Axiomatic proof in modal system B

Question

I am trying to prove the statement $\Box(P \rightarrow \Box P) \rightarrow (\Diamond P \rightarrow P)$ within B

I already checked that this statement is valid semantically in B. And by completeness there has to be an axiomatic proof in B using the Axioms K,T,B,mp,nec.

I also have the following derived rules as well

1. $\phi \rightarrow \Box \Diamond \phi$.

2. $\phi \rightarrow \Diamond \phi$

3. $\Box(\phi \rightarrow \psi) \rightarrow (\Diamond \phi \rightarrow \Diamond \phi)$

And of course trivial deductive moves from propositional logic of course and tautologies relating negation of $\Diamond$ and $\Box$ to each other.

I am just wondering if there is a simple proof within B for this system using the above axioms and derived rules, or if I am missing some derived rules that could make the proof easier?

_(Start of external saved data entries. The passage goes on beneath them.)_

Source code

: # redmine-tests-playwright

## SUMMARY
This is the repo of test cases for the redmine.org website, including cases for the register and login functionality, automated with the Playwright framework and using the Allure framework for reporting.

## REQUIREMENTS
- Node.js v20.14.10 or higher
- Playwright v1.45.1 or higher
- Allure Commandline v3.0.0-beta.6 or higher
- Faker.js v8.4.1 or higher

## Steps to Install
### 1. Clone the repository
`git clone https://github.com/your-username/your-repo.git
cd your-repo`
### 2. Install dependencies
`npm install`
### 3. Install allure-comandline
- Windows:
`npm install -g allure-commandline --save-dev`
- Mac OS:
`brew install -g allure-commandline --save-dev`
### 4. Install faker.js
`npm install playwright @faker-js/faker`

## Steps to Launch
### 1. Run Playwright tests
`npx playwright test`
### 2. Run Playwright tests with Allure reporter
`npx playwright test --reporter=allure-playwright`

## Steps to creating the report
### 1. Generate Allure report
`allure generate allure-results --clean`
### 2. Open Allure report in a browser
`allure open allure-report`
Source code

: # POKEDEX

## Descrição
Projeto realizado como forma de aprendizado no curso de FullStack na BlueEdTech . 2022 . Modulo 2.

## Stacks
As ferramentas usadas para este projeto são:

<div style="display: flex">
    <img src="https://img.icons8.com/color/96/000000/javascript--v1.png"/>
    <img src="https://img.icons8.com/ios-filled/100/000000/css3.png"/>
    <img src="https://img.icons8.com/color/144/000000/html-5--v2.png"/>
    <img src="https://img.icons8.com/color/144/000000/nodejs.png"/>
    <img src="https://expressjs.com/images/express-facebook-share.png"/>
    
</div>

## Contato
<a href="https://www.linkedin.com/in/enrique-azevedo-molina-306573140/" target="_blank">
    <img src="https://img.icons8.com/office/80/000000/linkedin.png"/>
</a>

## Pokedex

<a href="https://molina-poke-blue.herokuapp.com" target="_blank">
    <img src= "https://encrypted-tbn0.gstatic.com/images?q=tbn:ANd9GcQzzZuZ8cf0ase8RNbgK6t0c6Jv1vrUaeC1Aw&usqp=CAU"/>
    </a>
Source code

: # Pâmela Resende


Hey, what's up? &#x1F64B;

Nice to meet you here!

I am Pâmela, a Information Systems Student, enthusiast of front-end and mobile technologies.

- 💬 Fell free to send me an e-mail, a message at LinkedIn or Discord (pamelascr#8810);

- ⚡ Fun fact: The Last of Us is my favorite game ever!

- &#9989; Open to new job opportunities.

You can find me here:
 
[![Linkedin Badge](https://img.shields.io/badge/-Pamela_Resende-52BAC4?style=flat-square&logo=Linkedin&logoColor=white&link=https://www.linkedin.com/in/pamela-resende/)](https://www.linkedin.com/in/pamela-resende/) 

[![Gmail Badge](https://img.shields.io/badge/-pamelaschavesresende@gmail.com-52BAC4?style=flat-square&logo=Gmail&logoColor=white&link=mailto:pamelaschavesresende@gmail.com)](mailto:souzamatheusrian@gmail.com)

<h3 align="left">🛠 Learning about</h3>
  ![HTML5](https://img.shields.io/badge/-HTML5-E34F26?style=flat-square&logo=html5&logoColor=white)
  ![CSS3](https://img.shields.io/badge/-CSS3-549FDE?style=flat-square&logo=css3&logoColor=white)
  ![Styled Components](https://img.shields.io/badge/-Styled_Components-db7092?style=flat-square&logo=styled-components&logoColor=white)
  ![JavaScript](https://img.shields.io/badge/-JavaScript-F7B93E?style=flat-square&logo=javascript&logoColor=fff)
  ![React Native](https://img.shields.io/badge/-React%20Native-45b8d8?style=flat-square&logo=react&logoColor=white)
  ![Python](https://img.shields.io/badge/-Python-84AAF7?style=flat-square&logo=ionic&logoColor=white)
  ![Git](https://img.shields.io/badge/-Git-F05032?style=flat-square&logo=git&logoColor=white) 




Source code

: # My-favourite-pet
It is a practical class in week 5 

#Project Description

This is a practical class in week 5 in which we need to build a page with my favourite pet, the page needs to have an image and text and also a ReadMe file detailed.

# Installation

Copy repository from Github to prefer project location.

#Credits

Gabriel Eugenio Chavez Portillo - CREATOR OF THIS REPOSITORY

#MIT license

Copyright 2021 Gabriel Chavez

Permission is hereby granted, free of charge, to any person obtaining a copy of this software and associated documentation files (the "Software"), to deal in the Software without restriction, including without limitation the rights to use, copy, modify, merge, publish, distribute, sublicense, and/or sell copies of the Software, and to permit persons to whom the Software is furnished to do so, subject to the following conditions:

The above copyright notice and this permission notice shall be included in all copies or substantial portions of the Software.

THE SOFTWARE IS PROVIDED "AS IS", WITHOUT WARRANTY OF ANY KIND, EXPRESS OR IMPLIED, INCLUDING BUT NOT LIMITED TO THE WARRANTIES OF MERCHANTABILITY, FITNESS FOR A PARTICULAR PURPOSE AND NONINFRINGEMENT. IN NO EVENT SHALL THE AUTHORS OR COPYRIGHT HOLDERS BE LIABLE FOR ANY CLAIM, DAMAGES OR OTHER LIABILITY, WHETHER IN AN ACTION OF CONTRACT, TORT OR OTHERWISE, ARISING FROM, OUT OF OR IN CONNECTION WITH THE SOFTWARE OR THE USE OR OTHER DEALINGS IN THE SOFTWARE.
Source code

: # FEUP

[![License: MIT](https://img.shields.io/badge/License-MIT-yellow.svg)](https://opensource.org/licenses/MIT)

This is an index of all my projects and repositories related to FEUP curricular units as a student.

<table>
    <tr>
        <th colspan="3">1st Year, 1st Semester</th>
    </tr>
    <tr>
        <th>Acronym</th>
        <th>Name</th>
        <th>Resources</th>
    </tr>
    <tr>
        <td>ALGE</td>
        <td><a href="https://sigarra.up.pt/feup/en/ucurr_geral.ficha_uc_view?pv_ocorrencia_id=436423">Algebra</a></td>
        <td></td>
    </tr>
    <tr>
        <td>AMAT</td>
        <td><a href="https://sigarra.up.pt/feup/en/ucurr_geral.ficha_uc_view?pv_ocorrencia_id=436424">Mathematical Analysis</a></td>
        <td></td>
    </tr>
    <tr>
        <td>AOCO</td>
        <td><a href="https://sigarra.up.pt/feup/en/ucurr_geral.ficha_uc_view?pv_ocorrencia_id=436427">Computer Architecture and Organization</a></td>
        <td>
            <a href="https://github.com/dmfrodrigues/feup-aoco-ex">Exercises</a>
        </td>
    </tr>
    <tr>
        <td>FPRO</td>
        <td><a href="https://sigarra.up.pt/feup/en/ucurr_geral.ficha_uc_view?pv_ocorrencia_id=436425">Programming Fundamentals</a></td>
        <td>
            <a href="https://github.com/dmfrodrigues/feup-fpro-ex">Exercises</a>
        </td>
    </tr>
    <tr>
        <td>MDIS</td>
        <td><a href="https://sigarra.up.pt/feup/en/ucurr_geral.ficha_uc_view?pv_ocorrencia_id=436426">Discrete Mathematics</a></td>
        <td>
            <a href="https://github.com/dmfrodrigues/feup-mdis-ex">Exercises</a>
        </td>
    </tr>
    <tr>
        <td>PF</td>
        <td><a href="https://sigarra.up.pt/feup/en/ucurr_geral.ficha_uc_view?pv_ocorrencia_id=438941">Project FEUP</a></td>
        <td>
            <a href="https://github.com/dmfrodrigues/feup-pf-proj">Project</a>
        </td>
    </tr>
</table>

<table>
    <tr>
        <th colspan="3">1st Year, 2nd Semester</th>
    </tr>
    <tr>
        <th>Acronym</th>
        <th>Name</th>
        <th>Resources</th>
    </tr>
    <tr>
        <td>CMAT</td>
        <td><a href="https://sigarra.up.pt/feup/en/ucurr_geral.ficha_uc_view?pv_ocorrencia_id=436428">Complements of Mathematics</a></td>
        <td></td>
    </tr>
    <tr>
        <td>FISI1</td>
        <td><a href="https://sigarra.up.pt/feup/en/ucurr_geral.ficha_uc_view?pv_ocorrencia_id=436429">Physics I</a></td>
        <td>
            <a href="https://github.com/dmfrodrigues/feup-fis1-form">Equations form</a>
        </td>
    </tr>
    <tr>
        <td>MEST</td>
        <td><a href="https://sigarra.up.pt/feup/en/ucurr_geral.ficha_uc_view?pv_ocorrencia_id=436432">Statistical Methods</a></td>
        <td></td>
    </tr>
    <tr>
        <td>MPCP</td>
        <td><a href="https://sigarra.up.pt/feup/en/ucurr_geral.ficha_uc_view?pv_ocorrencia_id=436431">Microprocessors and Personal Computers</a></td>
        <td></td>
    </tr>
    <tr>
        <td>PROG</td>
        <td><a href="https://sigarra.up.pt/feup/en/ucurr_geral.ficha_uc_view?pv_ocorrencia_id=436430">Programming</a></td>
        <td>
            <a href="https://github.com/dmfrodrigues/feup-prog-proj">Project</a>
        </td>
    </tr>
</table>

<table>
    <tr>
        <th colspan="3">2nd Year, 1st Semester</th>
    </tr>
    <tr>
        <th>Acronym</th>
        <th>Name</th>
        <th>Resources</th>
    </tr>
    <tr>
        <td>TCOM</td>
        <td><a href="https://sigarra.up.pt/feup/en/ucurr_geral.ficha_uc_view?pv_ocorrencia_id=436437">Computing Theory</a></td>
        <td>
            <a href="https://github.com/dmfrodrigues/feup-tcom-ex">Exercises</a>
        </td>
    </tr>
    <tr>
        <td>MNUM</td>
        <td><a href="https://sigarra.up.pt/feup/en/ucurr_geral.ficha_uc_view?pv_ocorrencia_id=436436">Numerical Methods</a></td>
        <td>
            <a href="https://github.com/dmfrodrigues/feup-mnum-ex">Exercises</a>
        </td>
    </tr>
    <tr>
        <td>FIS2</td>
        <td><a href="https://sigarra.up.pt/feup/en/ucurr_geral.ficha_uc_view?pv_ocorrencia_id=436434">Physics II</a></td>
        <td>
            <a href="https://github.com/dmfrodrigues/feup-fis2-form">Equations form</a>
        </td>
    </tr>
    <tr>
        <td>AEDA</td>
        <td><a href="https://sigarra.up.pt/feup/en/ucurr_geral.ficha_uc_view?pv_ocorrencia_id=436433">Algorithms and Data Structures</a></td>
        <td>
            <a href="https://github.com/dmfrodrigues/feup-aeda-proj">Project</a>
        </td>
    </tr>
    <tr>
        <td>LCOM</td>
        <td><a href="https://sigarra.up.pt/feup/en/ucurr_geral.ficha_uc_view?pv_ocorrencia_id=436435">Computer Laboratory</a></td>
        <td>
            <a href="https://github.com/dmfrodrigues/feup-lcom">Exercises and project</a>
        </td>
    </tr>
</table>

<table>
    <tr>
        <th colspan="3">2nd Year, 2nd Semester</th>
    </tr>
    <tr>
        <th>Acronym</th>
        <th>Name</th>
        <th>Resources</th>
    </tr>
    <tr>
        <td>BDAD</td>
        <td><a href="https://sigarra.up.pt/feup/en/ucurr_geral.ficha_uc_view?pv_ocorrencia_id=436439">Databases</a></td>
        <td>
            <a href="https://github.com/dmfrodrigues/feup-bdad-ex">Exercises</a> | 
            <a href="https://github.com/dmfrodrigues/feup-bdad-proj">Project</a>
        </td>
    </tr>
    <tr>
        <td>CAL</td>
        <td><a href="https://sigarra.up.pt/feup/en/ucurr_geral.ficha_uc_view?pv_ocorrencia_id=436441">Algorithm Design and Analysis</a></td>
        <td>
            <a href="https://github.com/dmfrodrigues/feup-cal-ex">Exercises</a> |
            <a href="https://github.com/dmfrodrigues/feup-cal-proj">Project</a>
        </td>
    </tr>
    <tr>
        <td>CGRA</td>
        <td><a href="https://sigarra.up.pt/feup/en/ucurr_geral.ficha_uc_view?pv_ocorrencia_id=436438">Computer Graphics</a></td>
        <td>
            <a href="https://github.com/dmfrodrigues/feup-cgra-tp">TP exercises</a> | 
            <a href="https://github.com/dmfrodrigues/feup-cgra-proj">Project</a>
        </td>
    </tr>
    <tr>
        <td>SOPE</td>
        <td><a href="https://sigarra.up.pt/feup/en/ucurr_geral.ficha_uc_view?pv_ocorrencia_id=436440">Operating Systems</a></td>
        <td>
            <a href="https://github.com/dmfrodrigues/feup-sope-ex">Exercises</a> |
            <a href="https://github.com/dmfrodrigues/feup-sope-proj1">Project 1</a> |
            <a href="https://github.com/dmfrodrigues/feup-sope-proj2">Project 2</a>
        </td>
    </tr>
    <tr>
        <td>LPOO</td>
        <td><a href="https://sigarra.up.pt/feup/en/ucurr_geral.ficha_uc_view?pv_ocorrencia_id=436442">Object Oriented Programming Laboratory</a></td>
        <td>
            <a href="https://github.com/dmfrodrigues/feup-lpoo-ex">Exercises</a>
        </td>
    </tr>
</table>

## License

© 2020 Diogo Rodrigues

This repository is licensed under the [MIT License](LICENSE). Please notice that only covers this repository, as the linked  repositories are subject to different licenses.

I've tried proving the contrapositive and then simplifying using equivalences of negation and $\Diamond$ and $\Box$, but I couldn't eliminate all of the negations.

Answer 1

Here is the proof of (K $\Diamond$) gives in logic for philosophy by Sider \begin{align} 1.&~~(\phi\to\psi)\to(\lnot\psi\to\lnot\phi)\tag*{PL(contraposition)}\\ 2.&~~\square(\phi\to\psi)\to\square(\lnot\psi\to\lnot\phi)\tag*{1,NEC,K,MP}\\ 3.&~~\square(\lnot\psi\to\lnot\phi)\to(\square\lnot\psi\to\square\lnot\phi)\tag*{K}\\ 4.&~~\square(\phi\to\psi)\to(\square\lnot\psi\to\square\lnot\phi)\tag*{2,3,PL (syllogism)}\\ 5.&~~\square(\phi\to\psi)\to(\lnot\square\lnot\phi\to\lnot\square\lnot\psi)\tag*{4,PL (contraposition)} \end{align}

which shows $\square(\phi\to\psi)\to(\Diamond\phi\to\Diamond\psi)$, with this result, the statement in the question can be easily proved:

\begin{align} 1.&~~\square(P\to\square P)\to(\Diamond P\to\Diamond\square P)\tag*{K $\Diamond$}\\ 2.&~~\Diamond\square P\to P\tag*{B}\\ 3.&~~\square(P\to\square P)\to(\Diamond P\to P)\tag*{1,2, PL} \end{align}

Answer 2

In my answer here, I gave a proof of $(\varphi\land \lozenge\psi)\rightarrow \lozenge(\psi\land \lozenge \varphi)$ in system B.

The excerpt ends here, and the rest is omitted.